Yesterday, my DIL Sara (née Moran) sent me some videos of an emergent situation where Mark was called by one of their neighbors to help deal with a swarm of honeybees that had alighted in one of the neighbor’s trees.

Now according to my online research:

“A honeybee swarm is when one colony splits into two colonies. Basically, half the colony ‘moves out’ and finds a new home. Why does this happen? Two reasons. Either the honeybee colony has become too congested with too many bees, or the colony wants to split so it can reproduce. Swarming typically happens in the peak spring or summer months.”

So this particular old queen led her followers to the limb of a tree, where Mark then cut the limb and gently shook the mass into a waiting bee hive.

Where they now happily sit alongside all of Mark & Sara’s other hives, including the new hive we delivered last month.

I asked Mark how he knew he had the queen, and he told me he won’t be sure in this instance until he sees whether the bees remain in the new hive.

Sara mentioned that this isn’t the first recovered hive they’ve entertained. One swarming hive just arrived and took over one of their empty bee hive boxes.

I cannot express just how thrilled I am that Mark and Sara are bee caretakers.

Without people willing to take on this responsibility, we would all starve. http://www.beeshepherd.org/

There’s lots you can do even if you don’t shepherd hives, like creating feeding or water stations.

https://learnbees.com/beekeeping/

Which reminds me, I need to restart my water fountain out front in the Jack The Spruce Grotto today. I’ll be sure to add a lot of quartz stones so the bees don’t drown.

Along with yesterday’s regular outdoor chores, I tidied up the street edge of the front property yesterday.

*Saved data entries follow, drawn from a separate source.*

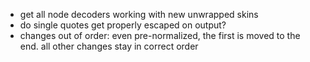- get all node decoders working with new unwrapped skins
- do single quotes get properly escaped on output?
- changes out of order: even pre-normalized, the first is moved to the end. all other changes stay in correct order

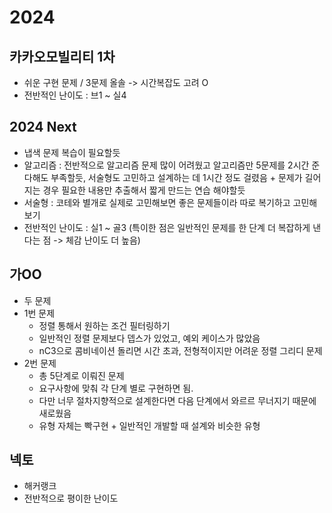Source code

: # 2024

## 카카오모빌리티 1차

- 쉬운 구현 문제 / 3문제 올솔 -> 시간복잡도 고려 O
- 전반적인 난이도 : 브1 ~ 실4

## 2024 Next

- 냅색 문제 복습이 필요할듯
- 알고리즘 : 전반적으로 알고리즘 문제 많이 어려웠고 알고리즘만 5문제를 2시간 준다해도 부족할듯, 서술형도 고민하고 설계하는 데 1시간 정도 걸렸음 + 문제가 길어지는 경우 필요한 내용만 추출해서 짧게 만드는
  연습 해야할듯
- 서술형 : 코테와 별개로 실제로 고민해보면 좋은 문제들이라 따로 복기하고 고민해보기
- 전반적인 난이도 : 실1 ~ 골3 (특이한 점은 일반적인 문제를 한 단계 더 복잡하게 낸다는 점 -> 체감 난이도 더 높음)

## 가OO

- 두 문제
- 1번 문제
  - 정렬 통해서 원하는 조건 필터링하기
  - 일반적인 정렬 문제보다 뎁스가 있었고, 예외 케이스가 많았음
  - nC3으로 콤비네이션 돌리면 시간 초과, 전형적이지만 어려운 정렬 그리디 문제
- 2번 문제
  - 총 5단계로 이뤄진 문제
  - 요구사항에 맞춰 각 단계 별로 구현하면 됨.
  - 다만 너무 절차지향적으로 설계한다면 다음 단계에서 와르르 무너지기 때문에 새로웠음
  - 유형 자체는 빡구현 + 일반적인 개발할 때 설계와 비슷한 유형

## 넥토

- 해커랭크
- 전반적으로 평이한 난이도
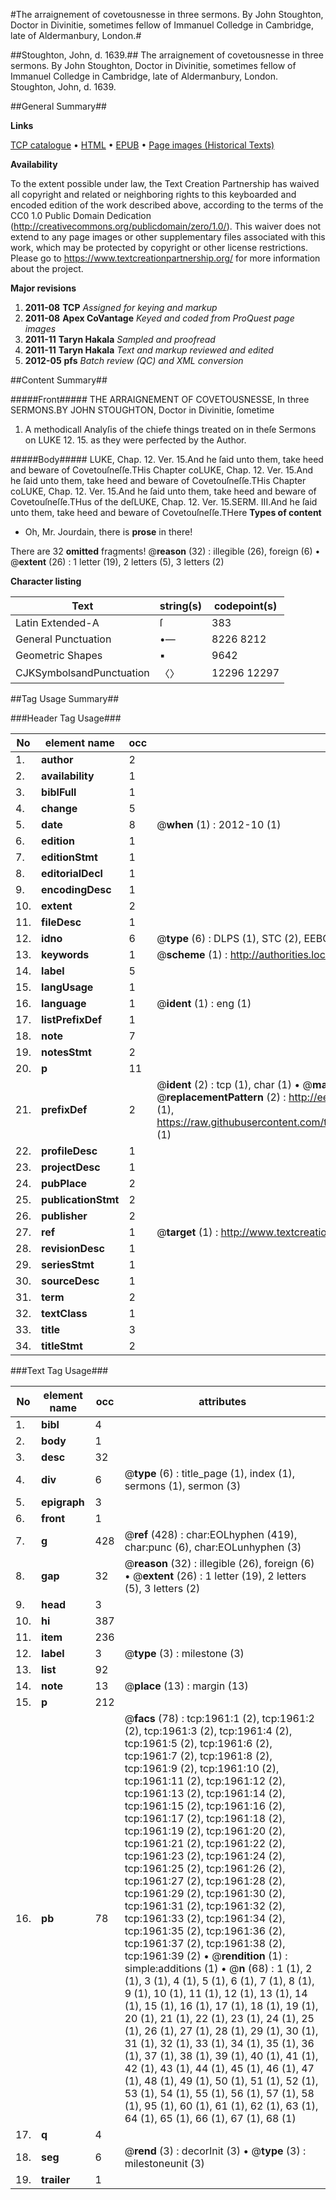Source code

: #The arraignement of covetousnesse in three sermons. By John Stoughton, Doctor in Divinitie, sometimes fellow of Immanuel Colledge in Cambridge, late of Aldermanbury, London.#

##Stoughton, John, d. 1639.##
The arraignement of covetousnesse in three sermons. By John Stoughton, Doctor in Divinitie, sometimes fellow of Immanuel Colledge in Cambridge, late of Aldermanbury, London.
Stoughton, John, d. 1639.

##General Summary##

**Links**

[TCP catalogue](http://www.ota.ox.ac.uk/tcp/)  • 
[HTML](http://tei.it.ox.ac.uk/tcp/Texts-HTML/free/A13/A13005.html)  • 
[EPUB](http://tei.it.ox.ac.uk/tcp/Texts-EPUB/free/A13/A13005.epub) • 
[Page images (Historical Texts)](https://historicaltexts.jisc.ac.uk/eebo-99837625e)

**Availability**

To the extent possible under law, the Text Creation Partnership has waived all copyright and related or neighboring rights to this keyboarded and encoded edition of the work described above, according to the terms of the CC0 1.0 Public Domain Dedication (http://creativecommons.org/publicdomain/zero/1.0/). This waiver does not extend to any page images or other supplementary files associated with this work, which may be protected by copyright or other license restrictions. Please go to https://www.textcreationpartnership.org/ for more information about the project.

**Major revisions**

1. __2011-08__ __TCP__ *Assigned for keying and markup*
1. __2011-08__ __Apex CoVantage__ *Keyed and coded from ProQuest page images*
1. __2011-11__ __Taryn Hakala__ *Sampled and proofread*
1. __2011-11__ __Taryn Hakala__ *Text and markup reviewed and edited*
1. __2012-05__ __pfs__ *Batch review (QC) and XML conversion*

##Content Summary##

#####Front#####
THE ARRAIGNEMENT OF COVETOUSNESSE, In three SERMONS.BY JOHN STOUGHTON, Doctor in Divinitie, ſometime
1. A methodicall Analyſis of the chiefe things treated on in theſe Sermons on LUKE 12. 15. as they were perfected by the Author.

#####Body#####
LUKE, Chap. 12. Ver. 15.And he ſaid unto them, take heed and beware of Covetouſneſſe.THis Chapter coLUKE, Chap. 12. Ver. 15.And he ſaid unto them, take heed and beware of Covetouſneſſe.THis Chapter coLUKE, Chap. 12. Ver. 15.And he ſaid unto them, take heed and beware of Covetouſneſſe.THus of the deſLUKE, Chap. 12. Ver. 15.SERM. III.And he ſaid unto them, take heed and beware of Covetouſneſſe.THere
**Types of content**

  * Oh, Mr. Jourdain, there is **prose** in there!

There are 32 **omitted** fragments! 
 @__reason__ (32) : illegible (26), foreign (6)  •  @__extent__ (26) : 1 letter (19), 2 letters (5), 3 letters (2)

**Character listing**


|Text|string(s)|codepoint(s)|
|---|---|---|
|Latin Extended-A|ſ|383|
|General Punctuation|•—|8226 8212|
|Geometric Shapes|▪|9642|
|CJKSymbolsandPunctuation|〈〉|12296 12297|

##Tag Usage Summary##

###Header Tag Usage###

|No|element name|occ|attributes|
|---|---|---|---|
|1.|__author__|2||
|2.|__availability__|1||
|3.|__biblFull__|1||
|4.|__change__|5||
|5.|__date__|8| @__when__ (1) : 2012-10 (1)|
|6.|__edition__|1||
|7.|__editionStmt__|1||
|8.|__editorialDecl__|1||
|9.|__encodingDesc__|1||
|10.|__extent__|2||
|11.|__fileDesc__|1||
|12.|__idno__|6| @__type__ (6) : DLPS (1), STC (2), EEBO-CITATION (1), PROQUEST (1), VID (1)|
|13.|__keywords__|1| @__scheme__ (1) : http://authorities.loc.gov/ (1)|
|14.|__label__|5||
|15.|__langUsage__|1||
|16.|__language__|1| @__ident__ (1) : eng (1)|
|17.|__listPrefixDef__|1||
|18.|__note__|7||
|19.|__notesStmt__|2||
|20.|__p__|11||
|21.|__prefixDef__|2| @__ident__ (2) : tcp (1), char (1)  •  @__matchPattern__ (2) : ([0-9\-]+):([0-9IVX]+) (1), (.+) (1)  •  @__replacementPattern__ (2) : http://eebo.chadwyck.com/downloadtiff?vid=$1&page=$2 (1), https://raw.githubusercontent.com/textcreationpartnership/Texts/master/tcpchars.xml#$1 (1)|
|22.|__profileDesc__|1||
|23.|__projectDesc__|1||
|24.|__pubPlace__|2||
|25.|__publicationStmt__|2||
|26.|__publisher__|2||
|27.|__ref__|1| @__target__ (1) : http://www.textcreationpartnership.org/docs/. (1)|
|28.|__revisionDesc__|1||
|29.|__seriesStmt__|1||
|30.|__sourceDesc__|1||
|31.|__term__|2||
|32.|__textClass__|1||
|33.|__title__|3||
|34.|__titleStmt__|2||


###Text Tag Usage###

|No|element name|occ|attributes|
|---|---|---|---|
|1.|__bibl__|4||
|2.|__body__|1||
|3.|__desc__|32||
|4.|__div__|6| @__type__ (6) : title_page (1), index (1), sermons (1), sermon (3)|
|5.|__epigraph__|3||
|6.|__front__|1||
|7.|__g__|428| @__ref__ (428) : char:EOLhyphen (419), char:punc (6), char:EOLunhyphen (3)|
|8.|__gap__|32| @__reason__ (32) : illegible (26), foreign (6)  •  @__extent__ (26) : 1 letter (19), 2 letters (5), 3 letters (2)|
|9.|__head__|3||
|10.|__hi__|387||
|11.|__item__|236||
|12.|__label__|3| @__type__ (3) : milestone (3)|
|13.|__list__|92||
|14.|__note__|13| @__place__ (13) : margin (13)|
|15.|__p__|212||
|16.|__pb__|78| @__facs__ (78) : tcp:1961:1 (2), tcp:1961:2 (2), tcp:1961:3 (2), tcp:1961:4 (2), tcp:1961:5 (2), tcp:1961:6 (2), tcp:1961:7 (2), tcp:1961:8 (2), tcp:1961:9 (2), tcp:1961:10 (2), tcp:1961:11 (2), tcp:1961:12 (2), tcp:1961:13 (2), tcp:1961:14 (2), tcp:1961:15 (2), tcp:1961:16 (2), tcp:1961:17 (2), tcp:1961:18 (2), tcp:1961:19 (2), tcp:1961:20 (2), tcp:1961:21 (2), tcp:1961:22 (2), tcp:1961:23 (2), tcp:1961:24 (2), tcp:1961:25 (2), tcp:1961:26 (2), tcp:1961:27 (2), tcp:1961:28 (2), tcp:1961:29 (2), tcp:1961:30 (2), tcp:1961:31 (2), tcp:1961:32 (2), tcp:1961:33 (2), tcp:1961:34 (2), tcp:1961:35 (2), tcp:1961:36 (2), tcp:1961:37 (2), tcp:1961:38 (2), tcp:1961:39 (2)  •  @__rendition__ (1) : simple:additions (1)  •  @__n__ (68) : 1 (1), 2 (1), 3 (1), 4 (1), 5 (1), 6 (1), 7 (1), 8 (1), 9 (1), 10 (1), 11 (1), 12 (1), 13 (1), 14 (1), 15 (1), 16 (1), 17 (1), 18 (1), 19 (1), 20 (1), 21 (1), 22 (1), 23 (1), 24 (1), 25 (1), 26 (1), 27 (1), 28 (1), 29 (1), 30 (1), 31 (1), 32 (1), 33 (1), 34 (1), 35 (1), 36 (1), 37 (1), 38 (1), 39 (1), 40 (1), 41 (1), 42 (1), 43 (1), 44 (1), 45 (1), 46 (1), 47 (1), 48 (1), 49 (1), 50 (1), 51 (1), 52 (1), 53 (1), 54 (1), 55 (1), 56 (1), 57 (1), 58 (1), 95 (1), 60 (1), 61 (1), 62 (1), 63 (1), 64 (1), 65 (1), 66 (1), 67 (1), 68 (1)|
|17.|__q__|4||
|18.|__seg__|6| @__rend__ (3) : decorInit (3)  •  @__type__ (3) : milestoneunit (3)|
|19.|__trailer__|1||
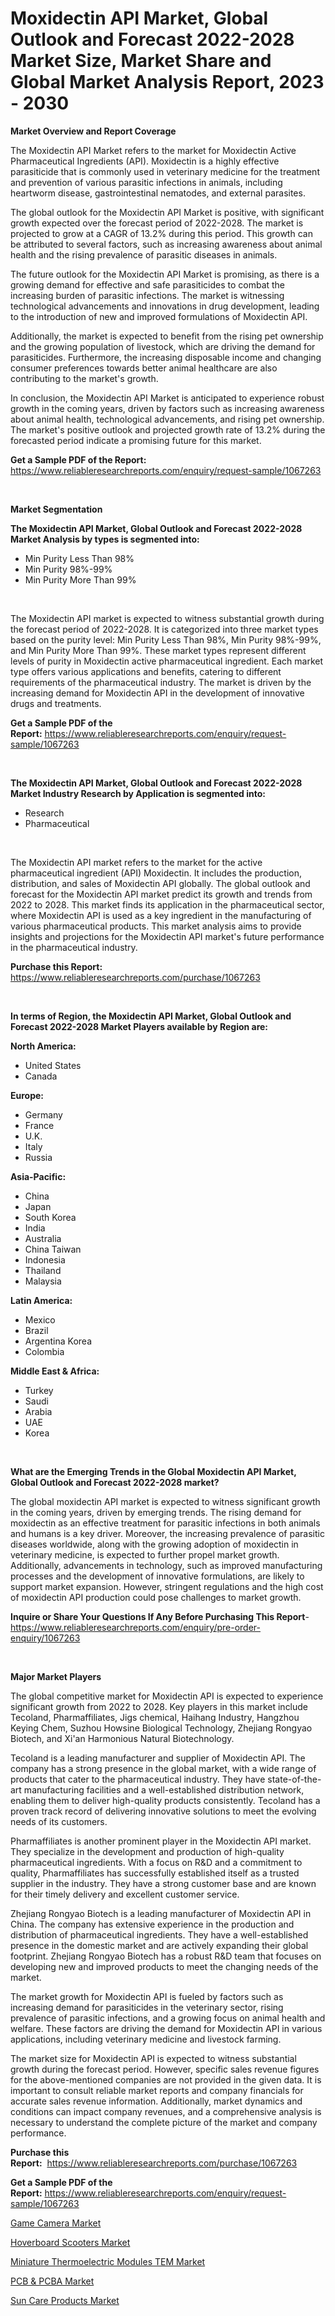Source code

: <p><h1>Moxidectin API Market, Global Outlook and Forecast 2022-2028 Market Size, Market Share and Global Market Analysis Report, 2023 - 2030</h1></p><p><strong>Market Overview and Report Coverage</strong></p>
<p><p>The Moxidectin API Market refers to the market for Moxidectin Active Pharmaceutical Ingredients (API). Moxidectin is a highly effective parasiticide that is commonly used in veterinary medicine for the treatment and prevention of various parasitic infections in animals, including heartworm disease, gastrointestinal nematodes, and external parasites.</p><p>The global outlook for the Moxidectin API Market is positive, with significant growth expected over the forecast period of 2022-2028. The market is projected to grow at a CAGR of 13.2% during this period. This growth can be attributed to several factors, such as increasing awareness about animal health and the rising prevalence of parasitic diseases in animals.</p><p>The future outlook for the Moxidectin API Market is promising, as there is a growing demand for effective and safe parasiticides to combat the increasing burden of parasitic infections. The market is witnessing technological advancements and innovations in drug development, leading to the introduction of new and improved formulations of Moxidectin API.</p><p>Additionally, the market is expected to benefit from the rising pet ownership and the growing population of livestock, which are driving the demand for parasiticides. Furthermore, the increasing disposable income and changing consumer preferences towards better animal healthcare are also contributing to the market's growth.</p><p>In conclusion, the Moxidectin API Market is anticipated to experience robust growth in the coming years, driven by factors such as increasing awareness about animal health, technological advancements, and rising pet ownership. The market's positive outlook and projected growth rate of 13.2% during the forecasted period indicate a promising future for this market.</p></p>
<p><strong>Get a Sample PDF of the Report:</strong> <a href="https://www.reliableresearchreports.com/enquiry/request-sample/1067263">https://www.reliableresearchreports.com/enquiry/request-sample/1067263</a></p>
<p>&nbsp;</p>
<p><strong>Market Segmentation</strong></p>
<p><strong>The Moxidectin API Market, Global Outlook and Forecast 2022-2028 Market Analysis by types is segmented into:</strong></p>
<p><ul><li>Min Purity Less Than 98%</li><li>Min Purity 98%-99%</li><li>Min Purity More Than 99%</li></ul></p>
<p>&nbsp;</p>
<p><p>The Moxidectin API market is expected to witness substantial growth during the forecast period of 2022-2028. It is categorized into three market types based on the purity level: Min Purity Less Than 98%, Min Purity 98%-99%, and Min Purity More Than 99%. These market types represent different levels of purity in Moxidectin active pharmaceutical ingredient. Each market type offers various applications and benefits, catering to different requirements of the pharmaceutical industry. The market is driven by the increasing demand for Moxidectin API in the development of innovative drugs and treatments.</p></p>
<p><strong>Get a Sample PDF of the Report:</strong>&nbsp;<a href="https://www.reliableresearchreports.com/enquiry/request-sample/1067263">https://www.reliableresearchreports.com/enquiry/request-sample/1067263</a></p>
<p>&nbsp;</p>
<p><strong>The Moxidectin API Market, Global Outlook and Forecast 2022-2028 Market Industry Research by Application is segmented into:</strong></p>
<p><ul><li>Research</li><li>Pharmaceutical</li></ul></p>
<p>&nbsp;</p>
<p><p>The Moxidectin API market refers to the market for the active pharmaceutical ingredient (API) Moxidectin. It includes the production, distribution, and sales of Moxidectin API globally. The global outlook and forecast for the Moxidectin API market predict its growth and trends from 2022 to 2028. This market finds its application in the pharmaceutical sector, where Moxidectin API is used as a key ingredient in the manufacturing of various pharmaceutical products. This market analysis aims to provide insights and projections for the Moxidectin API market's future performance in the pharmaceutical industry.</p></p>
<p><strong>Purchase this Report:</strong>&nbsp; <a href="https://www.reliableresearchreports.com/purchase/1067263">https://www.reliableresearchreports.com/purchase/1067263</a></p>
<p>&nbsp;</p>
<p><strong>In terms of Region, the Moxidectin API Market, Global Outlook and Forecast 2022-2028 Market Players available by Region are:</strong></p>
<p>
    <p> <strong> North America: </strong>
        <ul>
            <li>United States</li>
            <li>Canada</li>
        </ul>
        </p> 
    <p> <strong> Europe: </strong>
        <ul>
            <li>Germany</li>
            <li>France</li>
            <li>U.K.</li>
            <li>Italy</li>
            <li>Russia</li>
        </ul>
        </p> 
    <p> <strong> Asia-Pacific: </strong>
        <ul>
            <li>China</li>
            <li>Japan</li>
            <li>South Korea</li>
            <li>India</li>
            <li>Australia</li>
            <li>China Taiwan</li>
            <li>Indonesia</li>
            <li>Thailand</li>
            <li>Malaysia</li>
        </ul>
        </p> 
    <p> <strong> Latin America: </strong>
        <ul>
            <li>Mexico</li>
            <li>Brazil</li>
            <li>Argentina Korea</li>
            <li>Colombia</li>
        </ul>
        </p> 
    <p> <strong> Middle East & Africa: </strong>
        <ul>
            <li>Turkey</li>
            <li>Saudi</li>
            <li>Arabia</li>
            <li>UAE</li>
            <li>Korea</li>
        </ul>
    </p>
    </p>
<p>&nbsp;</p>
<p><strong>What are the Emerging Trends in the Global Moxidectin API Market, Global Outlook and Forecast 2022-2028 market?</strong></p>
<p><p>The global moxidectin API market is expected to witness significant growth in the coming years, driven by emerging trends. The rising demand for moxidectin as an effective treatment for parasitic infections in both animals and humans is a key driver. Moreover, the increasing prevalence of parasitic diseases worldwide, along with the growing adoption of moxidectin in veterinary medicine, is expected to further propel market growth. Additionally, advancements in technology, such as improved manufacturing processes and the development of innovative formulations, are likely to support market expansion. However, stringent regulations and the high cost of moxidectin API production could pose challenges to market growth.</p></p>
<p><strong>Inquire or Share Your Questions If Any Before Purchasing This Report</strong>- <a href="https://www.reliableresearchreports.com/enquiry/pre-order-enquiry/1067263">https://www.reliableresearchreports.com/enquiry/pre-order-enquiry/1067263</a></p>
<p>&nbsp;</p>
<p><strong>Major Market Players</strong></p>
<p><p>The global competitive market for Moxidectin API is expected to experience significant growth from 2022 to 2028. Key players in this market include Tecoland, Pharmaffiliates, Jigs chemical, Haihang Industry, Hangzhou Keying Chem, Suzhou Howsine Biological Technology, Zhejiang Rongyao Biotech, and Xi'an Harmonious Natural Biotechnology.</p><p>Tecoland is a leading manufacturer and supplier of Moxidectin API. The company has a strong presence in the global market, with a wide range of products that cater to the pharmaceutical industry. They have state-of-the-art manufacturing facilities and a well-established distribution network, enabling them to deliver high-quality products consistently. Tecoland has a proven track record of delivering innovative solutions to meet the evolving needs of its customers.</p><p>Pharmaffiliates is another prominent player in the Moxidectin API market. They specialize in the development and production of high-quality pharmaceutical ingredients. With a focus on R&D and a commitment to quality, Pharmaffiliates has successfully established itself as a trusted supplier in the industry. They have a strong customer base and are known for their timely delivery and excellent customer service.</p><p>Zhejiang Rongyao Biotech is a leading manufacturer of Moxidectin API in China. The company has extensive experience in the production and distribution of pharmaceutical ingredients. They have a well-established presence in the domestic market and are actively expanding their global footprint. Zhejiang Rongyao Biotech has a robust R&D team that focuses on developing new and improved products to meet the changing needs of the market.</p><p>The market growth for Moxidectin API is fueled by factors such as increasing demand for parasiticides in the veterinary sector, rising prevalence of parasitic infections, and a growing focus on animal health and welfare. These factors are driving the demand for Moxidectin API in various applications, including veterinary medicine and livestock farming.</p><p>The market size for Moxidectin API is expected to witness substantial growth during the forecast period. However, specific sales revenue figures for the above-mentioned companies are not provided in the given data. It is important to consult reliable market reports and company financials for accurate sales revenue information. Additionally, market dynamics and conditions can impact company revenues, and a comprehensive analysis is necessary to understand the complete picture of the market and company performance.</p></p>
<p><strong>Purchase this Report:</strong>&nbsp;&nbsp;<a href="https://www.reliableresearchreports.com/purchase/1067263">https://www.reliableresearchreports.com/purchase/1067263</a></p>
<p></p>
<p><strong>Get a Sample PDF of the Report:</strong>&nbsp;<a href="https://www.reliableresearchreports.com/enquiry/request-sample/1067263">https://www.reliableresearchreports.com/enquiry/request-sample/1067263</a></p>
<p><p><a href="https://www.linkedin.com/pulse/game-camera-market-challenges-opportunities-growth-drivers-itdfe/">Game Camera Market</a></p><p><a href="https://medium.com/@joannebell6556/hoverboard-scooters-market-size-growth-forecast-2023-2030-77436e0db9b4">Hoverboard Scooters Market</a></p><p><a href="https://www.reportprime.com/miniature-thermoelectric-modules-tem-r5245">Miniature Thermoelectric Modules TEM Market</a></p><p><a href="https://www.linkedin.com/pulse/pcb-amp-pcba-market-insights-players-forecast-till-2030-weltwerk-hzyne/">PCB & PCBA Market</a></p><p><a href="https://medium.com/@markuspagac2023/sun-care-products-market-size-growth-forecast-2023-2030-05dc0ebbe51b">Sun Care Products Market</a></p></p>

I purposely leave the high grass along the fenceline so the small critters have a place to avoid the predators. I actually reclaimed that stretch using lots of mule manure. Took it a few years before the grass came back.

It used to look like this patch all the way along my fence line.

I leave that spot at the far edge in its original bare state just in case the HOA comes by to complain. NoCo soil is pretty unforgiving.

I don’t mow the grass within the fenceline, I leave that for the mules to graze. So far, so good.

Well, that’s it for now, I need to get a move on.

I’ll move a little slower today because taking that lawn mower up and down the dip out front does a number on my back. Like a rowing machine.

I hope you fine, five readers have nothing but BBQs and poolside events on your schedules.

Take a moment to remember and honor those brave souls that sacrificed their lives, and their gold star families, that provide us the freedom to enjoy this day.

I’m going to get out there and cuddle some kitties and make my rounds.

But let us all make today a great one.